Hypertensive Retinopathy

The disease and interruption of perception

Hypertensive Retinopathy explained

Hypertensive retinopathy is caused by repeated high blood pressure that causes the retena's blood vessel walls to thicken (Badii, 2016). As the retina loses function, pressure on the optic nerve can cause a reduction in vision, swelling, double vision, and headaches (Badii, 2016). Studies of neuroplacticity have shown that the brain's neural networks change in the absence of sensory input, such as hearing or vision (Charroa et al., 2012).

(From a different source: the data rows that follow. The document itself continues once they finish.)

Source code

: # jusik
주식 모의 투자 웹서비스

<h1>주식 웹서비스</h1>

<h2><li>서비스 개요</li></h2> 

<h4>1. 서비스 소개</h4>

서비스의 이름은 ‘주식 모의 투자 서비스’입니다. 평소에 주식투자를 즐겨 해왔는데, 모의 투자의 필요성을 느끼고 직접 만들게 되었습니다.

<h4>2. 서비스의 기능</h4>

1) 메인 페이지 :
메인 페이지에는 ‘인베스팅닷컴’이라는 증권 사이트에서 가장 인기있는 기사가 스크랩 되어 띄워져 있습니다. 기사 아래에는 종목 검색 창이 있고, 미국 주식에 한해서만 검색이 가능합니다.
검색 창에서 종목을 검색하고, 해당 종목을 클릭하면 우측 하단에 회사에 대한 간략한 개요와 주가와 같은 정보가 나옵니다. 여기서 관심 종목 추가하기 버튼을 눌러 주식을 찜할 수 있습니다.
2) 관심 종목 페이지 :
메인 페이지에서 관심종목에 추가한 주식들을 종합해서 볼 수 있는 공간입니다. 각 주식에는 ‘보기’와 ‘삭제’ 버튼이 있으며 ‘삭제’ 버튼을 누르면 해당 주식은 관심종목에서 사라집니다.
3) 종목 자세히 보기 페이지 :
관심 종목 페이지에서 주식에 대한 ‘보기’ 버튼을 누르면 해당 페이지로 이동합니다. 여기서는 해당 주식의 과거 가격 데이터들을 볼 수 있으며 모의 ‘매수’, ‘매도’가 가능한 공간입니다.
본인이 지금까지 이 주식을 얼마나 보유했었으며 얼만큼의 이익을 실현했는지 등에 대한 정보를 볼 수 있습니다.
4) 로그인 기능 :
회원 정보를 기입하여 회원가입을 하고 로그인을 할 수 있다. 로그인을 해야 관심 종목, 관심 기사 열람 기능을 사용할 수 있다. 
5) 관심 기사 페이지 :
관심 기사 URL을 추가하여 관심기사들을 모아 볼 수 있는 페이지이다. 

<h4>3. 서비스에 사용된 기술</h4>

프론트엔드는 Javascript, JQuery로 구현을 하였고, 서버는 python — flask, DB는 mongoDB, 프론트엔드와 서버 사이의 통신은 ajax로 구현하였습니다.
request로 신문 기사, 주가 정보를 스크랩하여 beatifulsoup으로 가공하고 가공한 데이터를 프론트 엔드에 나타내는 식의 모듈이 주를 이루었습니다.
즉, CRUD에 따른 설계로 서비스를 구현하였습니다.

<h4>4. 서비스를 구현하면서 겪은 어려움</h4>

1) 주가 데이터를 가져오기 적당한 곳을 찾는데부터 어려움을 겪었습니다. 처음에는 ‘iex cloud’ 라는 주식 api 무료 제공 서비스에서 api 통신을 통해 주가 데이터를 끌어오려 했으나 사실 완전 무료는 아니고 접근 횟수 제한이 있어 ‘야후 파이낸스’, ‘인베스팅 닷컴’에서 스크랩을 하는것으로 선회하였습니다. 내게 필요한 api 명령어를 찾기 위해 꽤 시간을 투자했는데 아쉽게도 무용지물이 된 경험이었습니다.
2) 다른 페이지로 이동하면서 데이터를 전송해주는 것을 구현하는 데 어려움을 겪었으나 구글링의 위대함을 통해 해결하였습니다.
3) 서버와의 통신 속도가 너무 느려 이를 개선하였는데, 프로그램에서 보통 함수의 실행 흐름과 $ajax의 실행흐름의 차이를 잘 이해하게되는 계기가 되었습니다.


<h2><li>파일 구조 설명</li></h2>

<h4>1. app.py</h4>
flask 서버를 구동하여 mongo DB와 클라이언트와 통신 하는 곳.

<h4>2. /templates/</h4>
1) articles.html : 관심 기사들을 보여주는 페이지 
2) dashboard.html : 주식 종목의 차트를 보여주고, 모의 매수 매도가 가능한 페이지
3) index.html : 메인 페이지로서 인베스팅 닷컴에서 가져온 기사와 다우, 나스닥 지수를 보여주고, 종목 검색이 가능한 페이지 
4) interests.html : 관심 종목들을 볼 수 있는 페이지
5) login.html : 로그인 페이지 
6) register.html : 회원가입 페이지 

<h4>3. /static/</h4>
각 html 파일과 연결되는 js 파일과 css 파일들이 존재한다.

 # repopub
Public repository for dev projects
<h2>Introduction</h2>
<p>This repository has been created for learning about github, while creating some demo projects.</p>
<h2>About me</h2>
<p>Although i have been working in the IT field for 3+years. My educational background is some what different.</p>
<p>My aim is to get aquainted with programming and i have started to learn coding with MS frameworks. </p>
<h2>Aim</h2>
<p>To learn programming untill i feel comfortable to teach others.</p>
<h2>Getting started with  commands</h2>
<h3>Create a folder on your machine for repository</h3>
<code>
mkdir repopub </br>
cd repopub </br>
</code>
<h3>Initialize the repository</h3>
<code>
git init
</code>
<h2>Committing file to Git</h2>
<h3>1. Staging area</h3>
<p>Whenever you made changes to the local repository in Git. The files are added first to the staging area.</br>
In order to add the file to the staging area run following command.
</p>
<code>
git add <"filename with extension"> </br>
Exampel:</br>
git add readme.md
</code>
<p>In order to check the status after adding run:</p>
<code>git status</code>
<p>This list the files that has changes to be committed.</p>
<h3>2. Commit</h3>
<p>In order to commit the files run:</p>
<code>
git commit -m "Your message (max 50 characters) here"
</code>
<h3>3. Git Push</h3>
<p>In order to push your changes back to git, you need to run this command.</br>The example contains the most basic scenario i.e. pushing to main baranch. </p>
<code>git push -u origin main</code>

Normal functioning compared to abnormal functioning

The normal functioning involves environmental stimulus which will project a sharp image on the receptors of the retina, while a problem in the optical system will produce a blurred image (Goldstein, 2014). The normal functioning also include the initiation of the stimulus that reflects light, utilizes rod and cone receptors, interactions in the neurons, and one's perception (Goldstein, 2014). Hypertensive retinopathy may thicken the back of the eye, which will ultimately affect the rod and cone receptors at the back of the eye as well (Badii 2016). The gestalt approach has principles of perception, and figure segregation (Goldstein, 2014). As we perceive objects and scenes, the end result is a behavioral response of perceiving (Goldstein, 2014).

Hypertensive Visuals

Many physical changes may take place making vision difficult. Some of the problems with HR are due to lack of blood flow, edema, and lipid deposits (Sharma, Kanaujia, Mishra, Agarwal, & Tripathi, 2013). A regular eye will have blood vessels that constrict when blood pressure drops, and relax when blood pressure climbs, while those in danger of hypertensive retinopathy risk vascular damage with sudden blood pressure spikes (Sharma, Kanaujia, Mishra, Agarwal, & Tripathi, 2013). As mentioned above, reduced vision and swelling are that of a patient suffering from the result of high blood pressure and it's danger to the fragile optical system.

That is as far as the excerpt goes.